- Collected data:
-----

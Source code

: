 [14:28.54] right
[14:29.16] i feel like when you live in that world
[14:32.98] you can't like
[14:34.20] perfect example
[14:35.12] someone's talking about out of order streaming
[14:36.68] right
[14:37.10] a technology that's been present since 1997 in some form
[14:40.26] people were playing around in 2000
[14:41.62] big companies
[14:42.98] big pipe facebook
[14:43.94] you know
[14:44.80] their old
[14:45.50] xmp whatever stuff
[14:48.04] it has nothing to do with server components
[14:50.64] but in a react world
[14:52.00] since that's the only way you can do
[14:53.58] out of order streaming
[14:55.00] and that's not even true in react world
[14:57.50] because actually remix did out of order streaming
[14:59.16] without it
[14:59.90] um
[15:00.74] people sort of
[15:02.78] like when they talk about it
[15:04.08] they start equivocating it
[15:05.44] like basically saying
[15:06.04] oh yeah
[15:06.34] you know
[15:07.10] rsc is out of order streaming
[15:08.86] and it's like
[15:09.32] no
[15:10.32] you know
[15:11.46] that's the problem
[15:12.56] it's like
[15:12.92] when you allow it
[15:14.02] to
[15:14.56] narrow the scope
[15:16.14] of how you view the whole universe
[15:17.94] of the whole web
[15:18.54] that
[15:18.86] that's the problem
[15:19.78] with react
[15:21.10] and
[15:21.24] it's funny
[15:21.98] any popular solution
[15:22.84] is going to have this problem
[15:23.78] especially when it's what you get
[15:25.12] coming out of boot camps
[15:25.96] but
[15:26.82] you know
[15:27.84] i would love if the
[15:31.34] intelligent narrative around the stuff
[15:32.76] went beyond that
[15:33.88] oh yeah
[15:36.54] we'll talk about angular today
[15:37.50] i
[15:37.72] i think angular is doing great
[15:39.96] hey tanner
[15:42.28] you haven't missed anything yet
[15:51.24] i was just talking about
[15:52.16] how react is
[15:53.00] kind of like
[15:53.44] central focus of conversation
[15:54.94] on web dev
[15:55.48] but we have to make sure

-----

- To do: Quote the data above from the line containing "[15:06.04] oh yeah" to the line containing "[15:25.12] coming out of boot camps", inclusive, and stop.

- Result of the exercise:
[15:06.04] oh yeah
[15:06.34] you know
[15:07.10] rsc is out of order streaming
[15:08.86] and it's like
[15:09.32] no
[15:10.32] you know
[15:11.46] that's the problem
[15:12.56] it's like
[15:12.92] when you allow it
[15:14.02] to
[15:14.56] narrow the scope
[15:16.14] of how you view the whole universe
[15:17.94] of the whole web
[15:18.54] that
[15:18.86] that's the problem
[15:19.78] with react
[15:21.10] and
[15:21.24] it's funny
[15:21.98] any popular solution
[15:22.84] is going to have this problem
[15:23.78] especially when it's what you get
[15:25.12] coming out of boot camps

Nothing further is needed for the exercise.